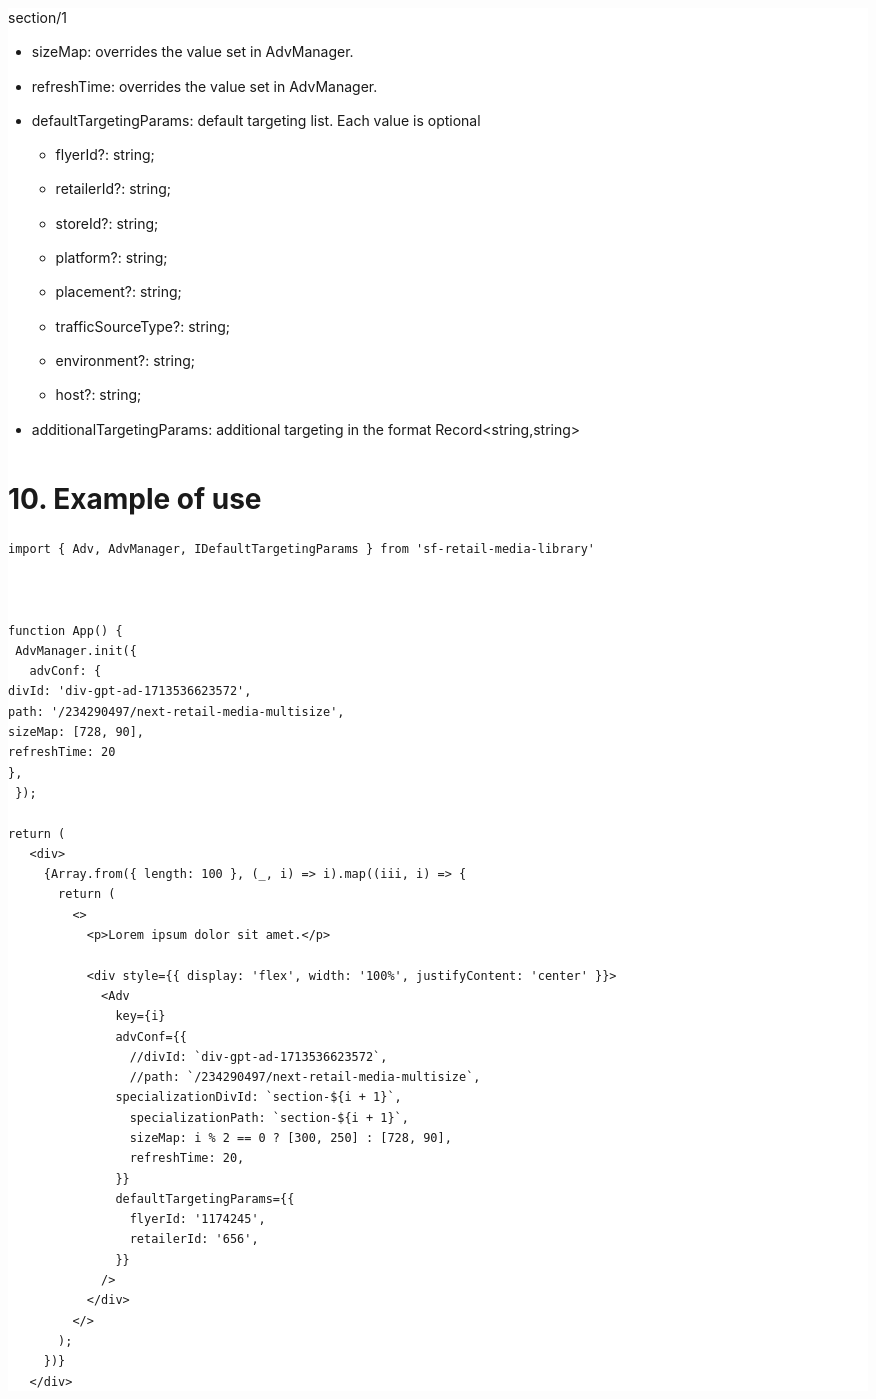 section/1

- sizeMap: overrides the value set in AdvManager.

- refreshTime: overrides the value set in AdvManager.

* defaultTargetingParams: default targeting list. Each value is optional

  - flyerId?: string;

  - retailerId?: string;

  - storeId?: string;

  - platform?: string;

  - placement?: string;

  - trafficSourceType?: string;

  - environment?: string;

  - host?: string;

* additionalTargetingParams: additional targeting in the format Record\<string,string>

# 10. Example of use 

    import { Adv, AdvManager, IDefaultTargetingParams } from 'sf-retail-media-library'



    function App() {
     AdvManager.init({
       advConf: { 
    divId: 'div-gpt-ad-1713536623572', 
    path: '/234290497/next-retail-media-multisize', 
    sizeMap: [728, 90], 
    refreshTime: 20
    },
     });
     
    return (
       <div>
         {Array.from({ length: 100 }, (_, i) => i).map((iii, i) => {
           return (
             <>
               <p>Lorem ipsum dolor sit amet.</p>
              
               <div style={{ display: 'flex', width: '100%', justifyContent: 'center' }}>
                 <Adv
                   key={i}
                   advConf={{
                     //divId: `div-gpt-ad-1713536623572`,
                     //path: `/234290497/next-retail-media-multisize`,
             	   specializationDivId: `section-${i + 1}`,
                     specializationPath: `section-${i + 1}`,
                     sizeMap: i % 2 == 0 ? [300, 250] : [728, 90],
                     refreshTime: 20,
                   }}
                   defaultTargetingParams={{
                     flyerId: '1174245',
                     retailerId: '656',
                   }}
                 />
               </div>
             </>
           );
         })}
       </div>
--------------------------------------------------
__Task to carry out__:
Pictures aren't part of the copy; return each record above exactly.

__Written response__:
 section/1

- sizeMap: overrides the value set in AdvManager.

- refreshTime: overrides the value set in AdvManager.

* defaultTargetingParams: default targeting list. Each value is optional

  - flyerId?: string;

  - retailerId?: string;

  - storeId?: string;

  - platform?: string;

  - placement?: string;

  - trafficSourceType?: string;

  - environment?: string;

  - host?: string;

* additionalTargetingParams: additional targeting in the format Record\<string,string>

# 10. Example of use 

    import { Adv, AdvManager, IDefaultTargetingParams } from 'sf-retail-media-library'



    function App() {
     AdvManager.init({
       advConf: { 
    divId: 'div-gpt-ad-1713536623572', 
    path: '/234290497/next-retail-media-multisize', 
    sizeMap: [728, 90], 
    refreshTime: 20
    },
     });
     
    return (
       <div>
         {Array.from({ length: 100 }, (_, i) => i).map((iii, i) => {
           return (
             <>
               <p>Lorem ipsum dolor sit amet.</p>
              
               <div style={{ display: 'flex', width: '100%', justifyContent: 'center' }}>
                 <Adv
                   key={i}
                   advConf={{
                     //divId: `div-gpt-ad-1713536623572`,
                     //path: `/234290497/next-retail-media-multisize`,
             	   specializationDivId: `section-${i + 1}`,
                     specializationPath: `section-${i + 1}`,
                     sizeMap: i % 2 == 0 ? [300, 250] : [728, 90],
                     refreshTime: 20,
                   }}
                   defaultTargetingParams={{
                     flyerId: '1174245',
                     retailerId: '656',
                   }}
                 />
               </div>
             </>
           );
         })}
       </div>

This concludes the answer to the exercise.